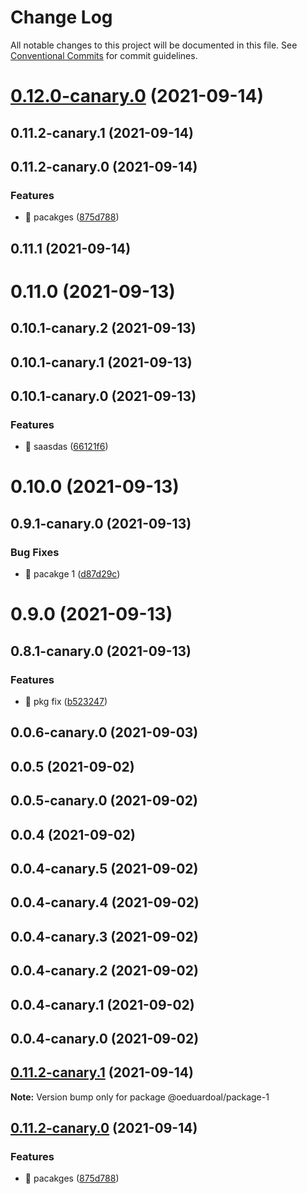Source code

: # Change Log

All notable changes to this project will be documented in this file.
See [Conventional Commits](https://conventionalcommits.org) for commit guidelines.

# [0.12.0-canary.0](https://github.com/oeduardoal/monorepo-for-beginners/compare/@oeduardoal/package-1@0.0.2-canary.10...@oeduardoal/package-1@0.12.0-canary.0) (2021-09-14)



## 0.11.2-canary.1 (2021-09-14)



## 0.11.2-canary.0 (2021-09-14)


### Features

* 🎸 pacakges ([875d788](https://github.com/oeduardoal/monorepo-for-beginners/commit/875d788aa4a51bb6721ea5a02817076f04da6165))



## 0.11.1 (2021-09-14)



# 0.11.0 (2021-09-13)



## 0.10.1-canary.2 (2021-09-13)



## 0.10.1-canary.1 (2021-09-13)



## 0.10.1-canary.0 (2021-09-13)


### Features

* 🎸 saasdas ([66121f6](https://github.com/oeduardoal/monorepo-for-beginners/commit/66121f638f360782345e8b825aeb50dbad97d200))



# 0.10.0 (2021-09-13)



## 0.9.1-canary.0 (2021-09-13)


### Bug Fixes

* 🐛 pacakge 1 ([d87d29c](https://github.com/oeduardoal/monorepo-for-beginners/commit/d87d29c621599db4f36f91bc6bfa857341d974d9))



# 0.9.0 (2021-09-13)



## 0.8.1-canary.0 (2021-09-13)


### Features

* 🎸 pkg fix ([b523247](https://github.com/oeduardoal/monorepo-for-beginners/commit/b523247a1c1467f0f706a7ef13395ef2ad592abf))



## 0.0.6-canary.0 (2021-09-03)



## 0.0.5 (2021-09-02)



## 0.0.5-canary.0 (2021-09-02)



## 0.0.4 (2021-09-02)



## 0.0.4-canary.5 (2021-09-02)



## 0.0.4-canary.4 (2021-09-02)



## 0.0.4-canary.3 (2021-09-02)



## 0.0.4-canary.2 (2021-09-02)



## 0.0.4-canary.1 (2021-09-02)



## 0.0.4-canary.0 (2021-09-02)





## [0.11.2-canary.1](https://github.com/oeduardoal/monorepo-for-beginners/compare/v0.11.2-canary.0...v0.11.2-canary.1) (2021-09-14)

**Note:** Version bump only for package @oeduardoal/package-1





## [0.11.2-canary.0](https://github.com/oeduardoal/monorepo-for-beginners/compare/v0.11.1...v0.11.2-canary.0) (2021-09-14)


### Features

* 🎸 pacakges ([875d788](https://github.com/oeduardoal/monorepo-for-beginners/commit/875d788aa4a51bb6721ea5a02817076f04da6165))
------------------------------------------------------------
The answer is the listing above repeated verbatim, minus its images.

RESPONSE TO THIS TASK
Source code

: # Change Log

All notable changes to this project will be documented in this file.
See [Conventional Commits](https://conventionalcommits.org) for commit guidelines.

# [0.12.0-canary.0](https://github.com/oeduardoal/monorepo-for-beginners/compare/@oeduardoal/package-1@0.0.2-canary.10...@oeduardoal/package-1@0.12.0-canary.0) (2021-09-14)



## 0.11.2-canary.1 (2021-09-14)



## 0.11.2-canary.0 (2021-09-14)


### Features

* 🎸 pacakges ([875d788](https://github.com/oeduardoal/monorepo-for-beginners/commit/875d788aa4a51bb6721ea5a02817076f04da6165))



## 0.11.1 (2021-09-14)



# 0.11.0 (2021-09-13)



## 0.10.1-canary.2 (2021-09-13)



## 0.10.1-canary.1 (2021-09-13)



## 0.10.1-canary.0 (2021-09-13)


### Features

* 🎸 saasdas ([66121f6](https://github.com/oeduardoal/monorepo-for-beginners/commit/66121f638f360782345e8b825aeb50dbad97d200))



# 0.10.0 (2021-09-13)



## 0.9.1-canary.0 (2021-09-13)


### Bug Fixes

* 🐛 pacakge 1 ([d87d29c](https://github.com/oeduardoal/monorepo-for-beginners/commit/d87d29c621599db4f36f91bc6bfa857341d974d9))



# 0.9.0 (2021-09-13)



## 0.8.1-canary.0 (2021-09-13)


### Features

* 🎸 pkg fix ([b523247](https://github.com/oeduardoal/monorepo-for-beginners/commit/b523247a1c1467f0f706a7ef13395ef2ad592abf))



## 0.0.6-canary.0 (2021-09-03)



## 0.0.5 (2021-09-02)



## 0.0.5-canary.0 (2021-09-02)



## 0.0.4 (2021-09-02)



## 0.0.4-canary.5 (2021-09-02)



## 0.0.4-canary.4 (2021-09-02)



## 0.0.4-canary.3 (2021-09-02)



## 0.0.4-canary.2 (2021-09-02)



## 0.0.4-canary.1 (2021-09-02)



## 0.0.4-canary.0 (2021-09-02)





## [0.11.2-canary.1](https://github.com/oeduardoal/monorepo-for-beginners/compare/v0.11.2-canary.0...v0.11.2-canary.1) (2021-09-14)

**Note:** Version bump only for package @oeduardoal/package-1





## [0.11.2-canary.0](https://github.com/oeduardoal/monorepo-for-beginners/compare/v0.11.1...v0.11.2-canary.0) (2021-09-14)


### Features

* 🎸 pacakges ([875d788](https://github.com/oeduardoal/monorepo-for-beginners/commit/875d788aa4a51bb6721ea5a02817076f04da6165))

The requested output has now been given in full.